## WORK ITEM
Filter these entries down to the lines that hold the word "linewidth", and show each of them.

======== LISTED ENTRIES

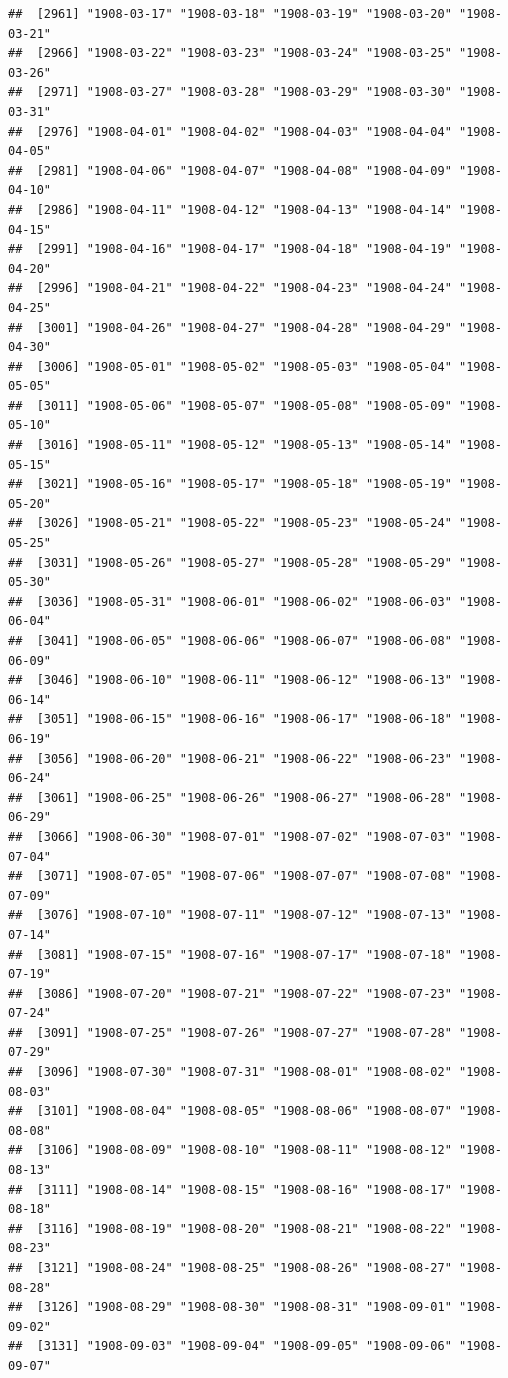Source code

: \documentclass{article}\usepackage[]{graphicx}\usepackage[]{color}
\makeatletter
\newenvironment{kframe}{%
 \def\at@end@of@kframe{}%
 \ifinner\ifhmode%
  \def\at@end@of@kframe{\end{minipage}}%
  \begin{minipage}{\columnwidth}%
 \fi\fi%
 \def\FrameCommand##1{\hskip\@totalleftmargin \hskip-\fboxsep
 \colorbox{shadecolor}{##1}\hskip-\fboxsep
     \hskip-\linewidth \hskip-\@totalleftmargin \hskip\columnwidth}%
 \MakeFramed {\advance\hsize-\width
   \@totalleftmargin\z@ \linewidth\hsize
   \@setminipage}}%
 {\par\unskip\endMakeFramed%
 \at@end@of@kframe}
\newenvironment{knitrout}{}{} %
\makeatother
\begin{document}
\begin{description}
\begin{knitrout}
\begin{kframe}
\begin{verbatim}
##  [2961] "1908-03-17" "1908-03-18" "1908-03-19" "1908-03-20" "1908-03-21"
##  [2966] "1908-03-22" "1908-03-23" "1908-03-24" "1908-03-25" "1908-03-26"
##  [2971] "1908-03-27" "1908-03-28" "1908-03-29" "1908-03-30" "1908-03-31"
##  [2976] "1908-04-01" "1908-04-02" "1908-04-03" "1908-04-04" "1908-04-05"
##  [2981] "1908-04-06" "1908-04-07" "1908-04-08" "1908-04-09" "1908-04-10"
##  [2986] "1908-04-11" "1908-04-12" "1908-04-13" "1908-04-14" "1908-04-15"
##  [2991] "1908-04-16" "1908-04-17" "1908-04-18" "1908-04-19" "1908-04-20"
##  [2996] "1908-04-21" "1908-04-22" "1908-04-23" "1908-04-24" "1908-04-25"
##  [3001] "1908-04-26" "1908-04-27" "1908-04-28" "1908-04-29" "1908-04-30"
##  [3006] "1908-05-01" "1908-05-02" "1908-05-03" "1908-05-04" "1908-05-05"
##  [3011] "1908-05-06" "1908-05-07" "1908-05-08" "1908-05-09" "1908-05-10"
##  [3016] "1908-05-11" "1908-05-12" "1908-05-13" "1908-05-14" "1908-05-15"
##  [3021] "1908-05-16" "1908-05-17" "1908-05-18" "1908-05-19" "1908-05-20"
##  [3026] "1908-05-21" "1908-05-22" "1908-05-23" "1908-05-24" "1908-05-25"
##  [3031] "1908-05-26" "1908-05-27" "1908-05-28" "1908-05-29" "1908-05-30"
##  [3036] "1908-05-31" "1908-06-01" "1908-06-02" "1908-06-03" "1908-06-04"
##  [3041] "1908-06-05" "1908-06-06" "1908-06-07" "1908-06-08" "1908-06-09"
##  [3046] "1908-06-10" "1908-06-11" "1908-06-12" "1908-06-13" "1908-06-14"
##  [3051] "1908-06-15" "1908-06-16" "1908-06-17" "1908-06-18" "1908-06-19"
##  [3056] "1908-06-20" "1908-06-21" "1908-06-22" "1908-06-23" "1908-06-24"
##  [3061] "1908-06-25" "1908-06-26" "1908-06-27" "1908-06-28" "1908-06-29"
##  [3066] "1908-06-30" "1908-07-01" "1908-07-02" "1908-07-03" "1908-07-04"
##  [3071] "1908-07-05" "1908-07-06" "1908-07-07" "1908-07-08" "1908-07-09"
##  [3076] "1908-07-10" "1908-07-11" "1908-07-12" "1908-07-13" "1908-07-14"
##  [3081] "1908-07-15" "1908-07-16" "1908-07-17" "1908-07-18" "1908-07-19"
##  [3086] "1908-07-20" "1908-07-21" "1908-07-22" "1908-07-23" "1908-07-24"
##  [3091] "1908-07-25" "1908-07-26" "1908-07-27" "1908-07-28" "1908-07-29"
##  [3096] "1908-07-30" "1908-07-31" "1908-08-01" "1908-08-02" "1908-08-03"
##  [3101] "1908-08-04" "1908-08-05" "1908-08-06" "1908-08-07" "1908-08-08"
##  [3106] "1908-08-09" "1908-08-10" "1908-08-11" "1908-08-12" "1908-08-13"
##  [3111] "1908-08-14" "1908-08-15" "1908-08-16" "1908-08-17" "1908-08-18"
##  [3116] "1908-08-19" "1908-08-20" "1908-08-21" "1908-08-22" "1908-08-23"
##  [3121] "1908-08-24" "1908-08-25" "1908-08-26" "1908-08-27" "1908-08-28"
##  [3126] "1908-08-29" "1908-08-30" "1908-08-31" "1908-09-01" "1908-09-02"
##  [3131] "1908-09-03" "1908-09-04" "1908-09-05" "1908-09-06" "1908-09-07"

\end{verbatim}
\end{kframe}
\end{knitrout}
\end{description}
\end{document}
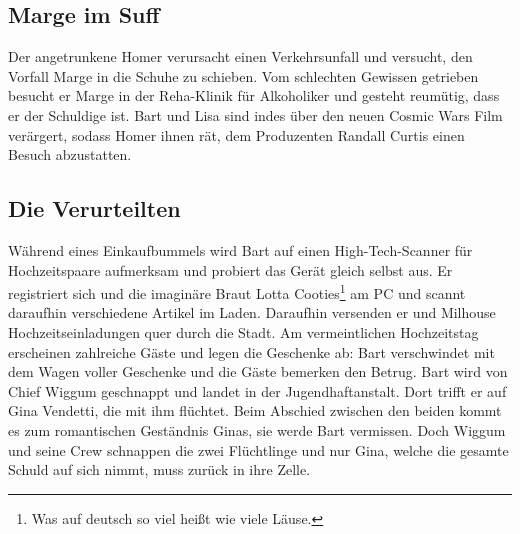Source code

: \subsection{Marge im Suff}\label{FABF10}
Der angetrunkene Homer verursacht einen Verkehrsunfall und versucht, den Vorfall Marge in die Schuhe zu schieben. Vom schlechten Gewissen getrieben besucht er Marge in der Reha-Klinik für Alkoholiker und gesteht reumütig, dass er der Schuldige ist. Bart und Lisa sind indes über den neuen Cosmic Wars Film verärgert, sodass Homer ihnen rät, dem Produzenten Randall Curtis einen Besuch abzustatten.


\subsection{Die Verurteilten}\label{FABF11}
Während eines Einkaufbummels wird Bart auf einen High-Tech-Scanner für Hochzeitspaare aufmerksam und probiert das Gerät gleich selbst aus. Er registriert sich und die imaginäre Braut Lotta Cooties\footnote{Was auf deutsch so viel heißt wie viele Läuse.} am PC und scannt daraufhin verschiedene Artikel im Laden. Daraufhin versenden er und Milhouse Hochzeitseinladungen quer durch die Stadt. Am vermeintlichen Hochzeitstag erscheinen zahlreiche Gäste und legen die Geschenke ab: Bart verschwindet mit dem Wagen voller Geschenke und die Gäste bemerken den Betrug. Bart wird von Chief Wiggum geschnappt und landet in der Jugendhaftanstalt. Dort trifft er auf Gina Vendetti, die mit ihm flüchtet. Beim Abschied zwischen den beiden kommt es zum romantischen Geständnis Ginas, sie werde Bart vermissen. Doch Wiggum und seine Crew schnappen die zwei Flüchtlinge und nur Gina, welche die gesamte Schuld auf sich nimmt, muss zurück in ihre Zelle.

================

## OUTPUT FOR THIS TASK
     \hskip-\linewidth \hskip-\@totalleftmargin \hskip\columnwidth}%
   \@totalleftmargin\z@ \linewidth\hsize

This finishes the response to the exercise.